Sequence Classification Using Deep Learning

This example shows how to classify sequence data using a long short-term memory (LSTM) network.

To train a deep neural network to classify sequence data, you can use an LSTM neural network. An LSTM neural network enables you to input sequence data into a network, and make predictions based on the individual time steps of the sequence data.

This diagram illustrates sequence data flowing through a sequence classification neural network.

This example uses the Waveform data set. This example trains an LSTM neural network to recognize the type of waveform given time series data. The training data contains time series data for four types of waveform. Each sequence has three channels and varies in length.

Load Sequence Data

Load the example data from WaveformData. The sequence data is a numObservations-by-1 cell array of sequences, where numObservations is the number of sequences.
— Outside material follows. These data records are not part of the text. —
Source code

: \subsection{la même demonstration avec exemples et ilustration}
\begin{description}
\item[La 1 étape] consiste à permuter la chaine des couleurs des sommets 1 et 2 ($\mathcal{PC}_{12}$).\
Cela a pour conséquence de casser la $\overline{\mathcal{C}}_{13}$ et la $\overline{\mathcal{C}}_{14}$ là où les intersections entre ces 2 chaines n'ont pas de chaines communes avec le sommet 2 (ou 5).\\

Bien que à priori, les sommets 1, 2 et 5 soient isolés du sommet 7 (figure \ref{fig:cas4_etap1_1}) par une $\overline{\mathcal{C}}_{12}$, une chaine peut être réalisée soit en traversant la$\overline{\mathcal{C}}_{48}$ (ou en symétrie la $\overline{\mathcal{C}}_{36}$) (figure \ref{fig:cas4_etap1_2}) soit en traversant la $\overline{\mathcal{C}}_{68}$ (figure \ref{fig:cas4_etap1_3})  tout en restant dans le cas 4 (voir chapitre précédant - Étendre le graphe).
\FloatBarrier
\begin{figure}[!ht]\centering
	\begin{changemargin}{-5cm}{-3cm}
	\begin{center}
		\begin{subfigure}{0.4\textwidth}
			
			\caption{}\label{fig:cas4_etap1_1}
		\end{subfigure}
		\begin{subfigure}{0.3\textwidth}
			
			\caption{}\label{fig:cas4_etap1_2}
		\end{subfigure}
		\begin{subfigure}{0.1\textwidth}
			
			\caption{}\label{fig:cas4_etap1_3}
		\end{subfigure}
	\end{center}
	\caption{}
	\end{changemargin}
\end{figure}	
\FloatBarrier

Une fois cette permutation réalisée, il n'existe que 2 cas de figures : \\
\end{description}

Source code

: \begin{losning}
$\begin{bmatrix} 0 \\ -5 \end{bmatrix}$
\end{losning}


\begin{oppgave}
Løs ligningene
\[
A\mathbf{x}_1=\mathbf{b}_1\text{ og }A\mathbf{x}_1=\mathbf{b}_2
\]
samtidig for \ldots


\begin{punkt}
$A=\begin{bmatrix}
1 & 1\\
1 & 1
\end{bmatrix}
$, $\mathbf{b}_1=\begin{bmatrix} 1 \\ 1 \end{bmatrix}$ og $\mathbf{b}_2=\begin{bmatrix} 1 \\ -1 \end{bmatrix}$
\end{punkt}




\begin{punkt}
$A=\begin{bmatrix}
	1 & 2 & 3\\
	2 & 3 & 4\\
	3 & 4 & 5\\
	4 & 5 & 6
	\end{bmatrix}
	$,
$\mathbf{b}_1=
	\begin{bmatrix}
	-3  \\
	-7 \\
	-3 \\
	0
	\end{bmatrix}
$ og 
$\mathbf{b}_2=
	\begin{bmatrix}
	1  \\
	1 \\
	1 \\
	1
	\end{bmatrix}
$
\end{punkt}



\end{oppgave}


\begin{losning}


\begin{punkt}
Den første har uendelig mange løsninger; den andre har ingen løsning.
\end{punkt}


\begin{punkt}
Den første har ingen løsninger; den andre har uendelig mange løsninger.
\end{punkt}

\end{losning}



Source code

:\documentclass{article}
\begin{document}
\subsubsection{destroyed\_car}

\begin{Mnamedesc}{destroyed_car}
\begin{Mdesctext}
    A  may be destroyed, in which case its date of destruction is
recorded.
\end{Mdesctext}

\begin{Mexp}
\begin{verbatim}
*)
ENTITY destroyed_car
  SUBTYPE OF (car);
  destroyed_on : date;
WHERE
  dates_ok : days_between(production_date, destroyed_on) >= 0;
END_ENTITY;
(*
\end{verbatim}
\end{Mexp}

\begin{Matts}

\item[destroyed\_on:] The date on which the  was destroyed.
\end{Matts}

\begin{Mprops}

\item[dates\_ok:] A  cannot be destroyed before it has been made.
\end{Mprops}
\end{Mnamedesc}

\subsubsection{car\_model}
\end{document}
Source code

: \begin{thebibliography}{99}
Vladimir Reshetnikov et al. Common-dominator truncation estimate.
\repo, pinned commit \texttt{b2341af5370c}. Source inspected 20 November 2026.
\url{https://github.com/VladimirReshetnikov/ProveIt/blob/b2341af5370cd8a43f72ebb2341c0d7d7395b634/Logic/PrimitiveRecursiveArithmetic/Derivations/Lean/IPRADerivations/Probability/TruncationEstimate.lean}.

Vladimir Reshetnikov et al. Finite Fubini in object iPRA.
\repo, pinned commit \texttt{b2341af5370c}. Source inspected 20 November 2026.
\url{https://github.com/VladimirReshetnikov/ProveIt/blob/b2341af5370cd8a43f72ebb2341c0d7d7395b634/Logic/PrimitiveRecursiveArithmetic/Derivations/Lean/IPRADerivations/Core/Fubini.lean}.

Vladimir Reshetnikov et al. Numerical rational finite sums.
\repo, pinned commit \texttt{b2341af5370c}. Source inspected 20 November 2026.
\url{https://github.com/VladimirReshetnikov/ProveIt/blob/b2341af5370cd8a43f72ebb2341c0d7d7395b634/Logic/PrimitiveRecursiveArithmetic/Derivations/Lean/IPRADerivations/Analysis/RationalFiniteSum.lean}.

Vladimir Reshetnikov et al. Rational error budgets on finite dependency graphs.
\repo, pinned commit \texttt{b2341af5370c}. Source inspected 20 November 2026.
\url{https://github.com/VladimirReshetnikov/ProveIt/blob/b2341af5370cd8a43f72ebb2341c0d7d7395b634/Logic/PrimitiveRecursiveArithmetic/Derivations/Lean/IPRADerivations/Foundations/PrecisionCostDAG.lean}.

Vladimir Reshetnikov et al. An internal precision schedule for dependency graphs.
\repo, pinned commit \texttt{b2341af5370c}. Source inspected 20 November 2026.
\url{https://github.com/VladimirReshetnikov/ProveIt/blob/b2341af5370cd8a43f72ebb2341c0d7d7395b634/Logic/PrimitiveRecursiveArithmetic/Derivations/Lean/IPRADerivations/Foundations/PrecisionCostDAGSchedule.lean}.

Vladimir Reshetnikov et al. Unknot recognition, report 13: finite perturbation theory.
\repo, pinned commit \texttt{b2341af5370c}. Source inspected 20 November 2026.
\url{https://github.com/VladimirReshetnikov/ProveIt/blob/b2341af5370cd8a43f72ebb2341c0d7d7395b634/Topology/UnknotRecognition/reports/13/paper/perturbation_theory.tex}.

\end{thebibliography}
Each sequence is a numTimeSteps-by-numChannels numeric array, where numTimeSteps is the number of time steps of the sequence and numChannels is the number of channels of the sequence. The label data is a numObservations-by-1 categorical vector.

load WaveformData

Visualize some of the sequences in a plot.

numChannels = size(data{1},2);

idx = [3 4 5 12];
figure
tiledlayout(2,2)
for i = 1:4
    nexttile
    stackedplot(data{idx(i)},DisplayLabels="Channel "+string(1:numChannels))
    
    xlabel("Time Step")
    title("Class: " + string(labels(idx(i))))
end

View the class names.

classNames = categories(labels)

classNames = 4×1 cell
    {'Sawtooth'}
    {'Sine'    }
    {'Square'  }
    {'Triangle'}

Set aside data for testing. Partition the data into a training set containing 90% of the data and a test set containing the remaining 10% of the data. To partition the data, use the trainingPartitions function, attached to this example as a supporting file. To access this file, open the example as a live script.

numObservations = numel(data);
[idxTrain,idxTest] = trainingPartitions(numObservations,[0.9 0.1]);
XTrain = data(idxTrain);
TTrain = labels(idxTrain);

XTest = data(idxTest);
TTest = labels(idxTest);

Prepare Data for Padding

During training, by default, the software splits the training data into mini-batches and pads the sequences so that they have the same length. Too much padding can have a negative impact on the network performance.

To prevent the training process from adding too much padding, you can sort the training data by sequence length, and choose a mini-batch size so that sequences in a mini-batch have a similar length. The following figure shows the effect of padding sequences before and after sorting data.

Get the sequence lengths for each observation.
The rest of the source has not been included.